4 June 2020

Building serverless Java applications using Micronaut and OpenFaaS

Introduction

When working on microservices in the Java ecosystem, especially using Spring (Boot), you will notice the long start-up time that applications will have, let alone the high memory consumption they will have. The overhead of each single microservice will eventually take its costs on the system. Looking at a framework such as Micronaut could help out to reduce this overhead without loosing any developer’s productivity. Not only “classic” applications can be built using Micronaut, but also serverless applications, functions, can be built and deployed on a cloud environment or on Kubernetes using OpenFaaS. Let’s dive into it!

Small side note: during this article some references and comparisons are made with Spring. Some knowledge about Spring can therefore be useful.

Introducing Micronaut

Micronaut is a JVM based framework designed for building modular microservices. When you open a Micronaut project, you won’t be surprised at first sight, it will even look and feel the same as the common Spring (Boot) projects in the Java world.

However, the differences are far to be small or subtle and should be very well understood before start taking such projects into production. On the other hand, starting discovering the Micronaut world will go very smoothly and the understanding will grow along as you are hacking your way through it.

Annotations and Micronaut

Where Spring is known to use a lot of reflection during runtime, Micronaut is doing the same work but compile time. One example is the Spring data queries, that are generated runtime. Micronaut will generate those same queries compile time minimizing the used memory at runtime.

Each Bean created will be enriched compile time creating a so-called BeanDefinition class containing the bean’s requirement and it’s constructor. All these classes are processed using the BeanDefinitionInjectProcessor.

Also, Micronaut relies on the Java EE Dependency Injection, hence beans can be annotated with @Singleton and can be used with @Inject. The lifecycle of those beans will be managed by Micronaut itself.

Building a Micronaut component

For everything that has to do with Micronaut, a CLI (Command Line Interface) tool can be used. This can be installed by simply following the steps in the official documentation.

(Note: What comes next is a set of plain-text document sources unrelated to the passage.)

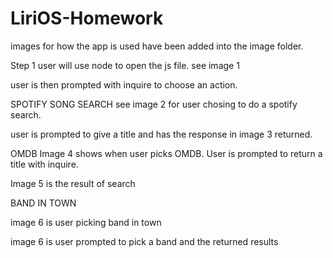 # LiriOS-Homework
images for how the app is used have been added into the image folder.

Step 1 user will use node to open the js file.
see image 1

user is then prompted with inquire to choose an action.


SPOTIFY SONG SEARCH
see image 2 for user chosing to do a spotify search.

user is prompted to give a title and has the response in image 3 returned.


OMDB
Image 4 shows when user picks OMDB.
User is prompted to return a title with inquire.

Image 5 is the result of search

BAND IN TOWN

image 6 is user picking band in town

image 6 is user prompted to pick a band and the returned results


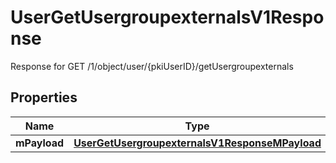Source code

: 

# UserGetUsergroupexternalsV1Response

Response for GET /1/object/user/{pkiUserID}/getUsergroupexternals

## Properties

| Name | Type | Description | Notes |
|------------ | ------------- | ------------- | -------------|
|**mPayload** | [**UserGetUsergroupexternalsV1ResponseMPayload**](UserGetUsergroupexternalsV1ResponseMPayload.md) |  |  |



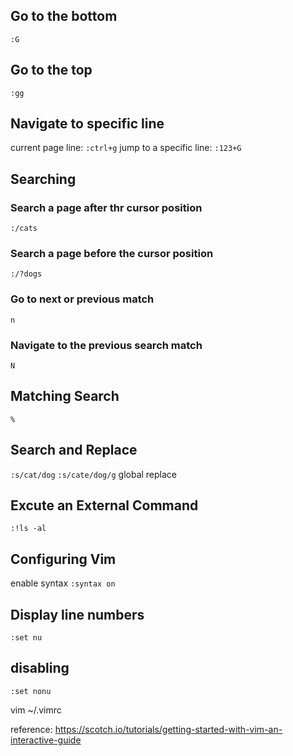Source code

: ## Go to the bottom
`:G`

## Go to the top
`:gg`

## Navigate to specific line
current page line: `:ctrl+g`
jump to a specific line: `:123+G`

## Searching

### Search a page after thr cursor position
`:/cats`

### Search a page before the cursor position
`:/?dogs`

### Go to next or previous match
`n`

### Navigate to the previous search match
`N`

## Matching Search
`%`

## Search and Replace
`:s/cat/dog`
`:s/cate/dog/g` global replace

## Excute an External Command
`:!ls -al`

## Configuring Vim
enable syntax
`:syntax on`

## Display line numbers
`:set nu`

## disabling
`:set nonu`

vim ~/.vimrc



reference: https://scotch.io/tutorials/getting-started-with-vim-an-interactive-guide

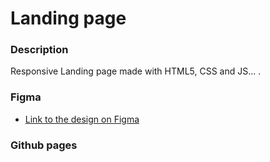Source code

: # Landing page
### Description

Responsive Landing page made with HTML5, CSS and JS... .

### Figma

- [Link to the design on Figma](https://www.figma.com/file/I57o3qgbt6UwqxJZBsfkeY/Web-development-training-assignments?node-id=1%3A4151)

### Github pages

<!-- - [Link to my website on Github pages](https://michaelkorost.github.io/landing_page/) -->
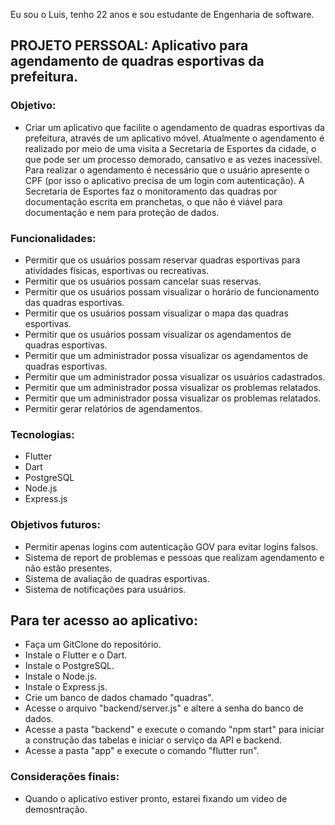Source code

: Eu sou o Luis, tenho 22 anos e sou estudante de Engenharia de software.

## PROJETO PERSSOAL: Aplicativo para agendamento de quadras esportivas da prefeitura.

### Objetivo:
- Criar um aplicativo que facilite o agendamento de quadras esportivas da prefeitura, através de um aplicativo móvel. Atualmente o
agendamento é realizado por meio de uma visita a Secretaria de Esportes da cidade, o que pode ser um processo demorado, cansativo e 
as vezes inacessível. Para realizar o agendamento é necessário que o usuário apresente o CPF (por isso o aplicativo precisa de um login com autenticação).
A Secretaria de Esportes faz o monitoramento das quadras por documentação escrita em pranchetas, o que não é viável para documentação e nem para proteção de dados.

### Funcionalidades:

- Permitir que os usuários possam reservar quadras esportivas para atividades físicas, esportivas ou recreativas.
- Permitir que os usuários possam cancelar suas reservas.
- Permitir que os usuários possam visualizar o horário de funcionamento das quadras esportivas.
- Permitir que os usuários possam visualizar o mapa das quadras esportivas.
- Permitir que os usuários possam visualizar os agendamentos de quadras esportivas.
- Permitir que um administrador possa visualizar os agendamentos de quadras esportivas.
- Permitir que um administrador possa visualizar os usuários cadastrados.
- Permitir que um administrador possa visualizar os problemas relatados.
- Permitir que um administrador possa visualizar os problemas relatados.
- Permitir gerar relatórios de agendamentos.

### Tecnologias:
- Flutter
- Dart
- PostgreSQL
- Node.js
- Express.js

### Objetivos futuros:

- Permitir apenas logins com autenticação GOV para evitar logins falsos.
- Sistema de report de problemas e pessoas que realizam agendamento e não estão presentes.
- Sistema de avaliação de quadras esportivas.
- Sistema de notificações para usuários.

## Para ter acesso ao aplicativo:

- Faça um GitClone do repositório.
- Instale o Flutter e o Dart.
- Instale o PostgreSQL.
- Instale o Node.js.
- Instale o Express.js.
- Crie um banco de dados chamado "quadras".
- Acesse o arquivo "backend/server.js" e altere a senha do banco de dados.
- Acesse a pasta "backend" e execute o comando "npm start" para iniciar a construção das tabelas e iniciar o serviço da API e backend.
- Acesse a pasta "app" e execute o comando "flutter run".

### Considerações finais:

- Quando o aplicativo estiver pronto, estarei fixando um video de demosntração.
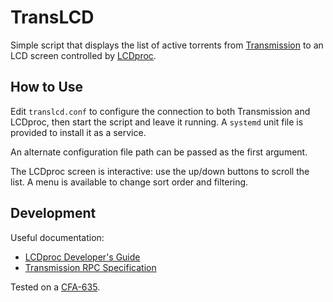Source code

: TransLCD
========

Simple script that displays the list of active torrents from [Transmission](https://transmissionbt.com/) to an LCD screen controlled by [LCDproc](http://lcdproc.omnipotent.net/).

How to Use
----------

Edit `translcd.conf` to configure the connection to both Transmission and LCDproc, then start the script and leave it running. A `systemd` unit file is provided to install it as a service.

An alternate configuration file path can be passed as the first argument.

The LCDproc screen is interactive: use the up/down buttons to scroll the list. A menu is available to change sort order and filtering.

Development
-----------

Useful documentation:

- [LCDproc Developer's Guide](http://lcdproc.sourceforge.net/docs/current-dev.html)
- [Transmission RPC Specification](https://github.com/transmission/transmission/blob/master/extras/rpc-spec.txt)

Tested on a [CFA-635](https://www.crystalfontz.com/product/cfa635yykks-rs232-module-20x4-character-display).
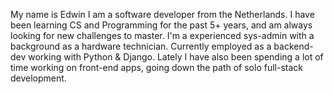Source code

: 



My name is Edwin I am a software developer from the Netherlands. I have been learning CS and Programming for the past 5+ years, and am always looking for new challenges to master. I'm a experienced sys-admin with a background as a hardware technician. Currently employed as a backend-dev working with Python & Django. Lately I have also been spending a lot of time working on front-end apps, going down the path of solo full-stack development. 


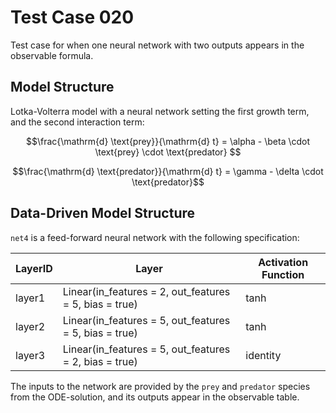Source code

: # Test Case 020

Test case for when one neural network with two outputs appears in the observable formula.

## Model Structure

Lotka-Volterra model with a neural network setting the first growth term, and the second interaction term:

$$\frac{\mathrm{d} \text{prey}}{\mathrm{d} t} = \alpha - \beta \cdot \text{prey} \cdot \text{predator} $$

$$\frac{\mathrm{d} \text{predator}}{\mathrm{d} t} = \gamma - \delta \cdot \text{predator}$$

## Data-Driven Model Structure

`net4` is a feed-forward neural network with the following specification:

| LayerID | Layer                                                  | Activation Function |
|---------|--------------------------------------------------------|---------------------|
| layer1  | Linear(in_features = 2, out_features = 5, bias = true) | tanh                |
| layer2  | Linear(in_features = 5, out_features = 5, bias = true) | tanh                |
| layer3  | Linear(in_features = 5, out_features = 2, bias = true) | identity            |

The inputs to the network are provided by the `prey` and `predator` species from the ODE-solution, and its outputs appear in the observable table.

The CLI tool is a good starting point for any project using Micronaut and will generate the backbone structure of the project and some useful files for development. It does the entire scaffolding for you. For each application type a list of features can be set up to generate all the necessary configuration needed for those features.

The CLI tool supports three JVM languages: Java, Kotlin and Groovy and two build tools: Maven and Gradle. In case of a Maven project a Maven wrapper will be generated as well as a pom.xml.

Next to that, the CLI tool will generate a Micronaut-cli.yml, this will be the input for the CLI tool for any further operations and will contain the project’s name and profile.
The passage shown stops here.